| TASK TO CARRY OUT |
Lines containing the word "logs" are the ones to copy from the records below.

Stored entries:
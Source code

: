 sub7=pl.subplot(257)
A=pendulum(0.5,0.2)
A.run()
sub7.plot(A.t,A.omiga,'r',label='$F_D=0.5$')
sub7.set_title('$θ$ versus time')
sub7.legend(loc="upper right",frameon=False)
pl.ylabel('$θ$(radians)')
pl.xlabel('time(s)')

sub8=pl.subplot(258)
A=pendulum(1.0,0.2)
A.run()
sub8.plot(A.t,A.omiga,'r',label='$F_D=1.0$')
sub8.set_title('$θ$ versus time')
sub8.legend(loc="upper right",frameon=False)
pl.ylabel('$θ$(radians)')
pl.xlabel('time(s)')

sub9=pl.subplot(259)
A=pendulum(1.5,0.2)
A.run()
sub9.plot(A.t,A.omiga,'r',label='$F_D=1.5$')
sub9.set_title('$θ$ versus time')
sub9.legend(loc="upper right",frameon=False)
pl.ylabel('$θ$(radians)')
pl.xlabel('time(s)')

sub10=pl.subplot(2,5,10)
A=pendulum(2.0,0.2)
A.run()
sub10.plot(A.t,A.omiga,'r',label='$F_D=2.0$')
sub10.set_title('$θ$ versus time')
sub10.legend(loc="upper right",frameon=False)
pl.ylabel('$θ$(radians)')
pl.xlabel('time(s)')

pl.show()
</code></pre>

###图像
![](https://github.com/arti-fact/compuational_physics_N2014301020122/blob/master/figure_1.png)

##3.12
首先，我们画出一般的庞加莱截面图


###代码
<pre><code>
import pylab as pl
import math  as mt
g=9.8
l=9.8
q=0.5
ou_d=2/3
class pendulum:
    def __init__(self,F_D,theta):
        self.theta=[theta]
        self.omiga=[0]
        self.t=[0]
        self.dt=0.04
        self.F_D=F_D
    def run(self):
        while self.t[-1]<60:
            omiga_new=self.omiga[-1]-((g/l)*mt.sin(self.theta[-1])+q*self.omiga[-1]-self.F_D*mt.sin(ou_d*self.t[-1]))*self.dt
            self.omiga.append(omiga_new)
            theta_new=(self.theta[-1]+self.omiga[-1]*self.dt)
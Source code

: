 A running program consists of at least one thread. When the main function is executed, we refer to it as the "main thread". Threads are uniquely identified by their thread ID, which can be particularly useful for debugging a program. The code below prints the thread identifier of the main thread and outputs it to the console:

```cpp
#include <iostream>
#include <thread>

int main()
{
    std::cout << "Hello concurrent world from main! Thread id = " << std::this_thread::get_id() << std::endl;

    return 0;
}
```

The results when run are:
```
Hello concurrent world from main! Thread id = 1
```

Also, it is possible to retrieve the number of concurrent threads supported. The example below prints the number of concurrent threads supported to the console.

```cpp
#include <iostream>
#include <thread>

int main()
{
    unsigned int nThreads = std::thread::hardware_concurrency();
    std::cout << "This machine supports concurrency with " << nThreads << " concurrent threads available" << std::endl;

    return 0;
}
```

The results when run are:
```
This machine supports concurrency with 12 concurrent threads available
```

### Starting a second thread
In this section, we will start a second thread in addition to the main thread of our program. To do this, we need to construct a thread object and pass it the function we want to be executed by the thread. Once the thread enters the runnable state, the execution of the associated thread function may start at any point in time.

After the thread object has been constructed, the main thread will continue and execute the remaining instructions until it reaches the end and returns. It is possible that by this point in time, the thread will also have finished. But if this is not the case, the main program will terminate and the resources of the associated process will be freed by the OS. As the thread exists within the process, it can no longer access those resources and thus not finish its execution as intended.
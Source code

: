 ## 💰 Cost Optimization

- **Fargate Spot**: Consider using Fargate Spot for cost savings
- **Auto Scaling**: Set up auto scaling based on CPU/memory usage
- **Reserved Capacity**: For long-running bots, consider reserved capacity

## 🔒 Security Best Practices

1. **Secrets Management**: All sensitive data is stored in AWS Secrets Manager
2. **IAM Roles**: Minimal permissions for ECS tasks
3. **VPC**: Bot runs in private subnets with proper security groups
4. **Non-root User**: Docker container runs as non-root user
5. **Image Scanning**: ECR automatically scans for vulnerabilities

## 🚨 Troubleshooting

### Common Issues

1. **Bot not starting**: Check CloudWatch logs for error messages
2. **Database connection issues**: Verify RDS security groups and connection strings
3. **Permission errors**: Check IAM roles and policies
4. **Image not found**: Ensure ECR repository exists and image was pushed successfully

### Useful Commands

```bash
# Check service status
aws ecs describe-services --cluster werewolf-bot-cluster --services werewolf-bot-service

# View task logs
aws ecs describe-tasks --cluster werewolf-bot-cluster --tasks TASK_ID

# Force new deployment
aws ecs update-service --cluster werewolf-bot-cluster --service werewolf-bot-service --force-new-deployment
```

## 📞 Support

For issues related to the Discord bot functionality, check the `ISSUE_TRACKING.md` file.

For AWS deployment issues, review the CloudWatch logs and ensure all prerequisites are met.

| REPLY |
1. **Bot not starting**: Check CloudWatch logs for error messages
# View task logs
For AWS deployment issues, review the CloudWatch logs and ensure all prerequisites are met.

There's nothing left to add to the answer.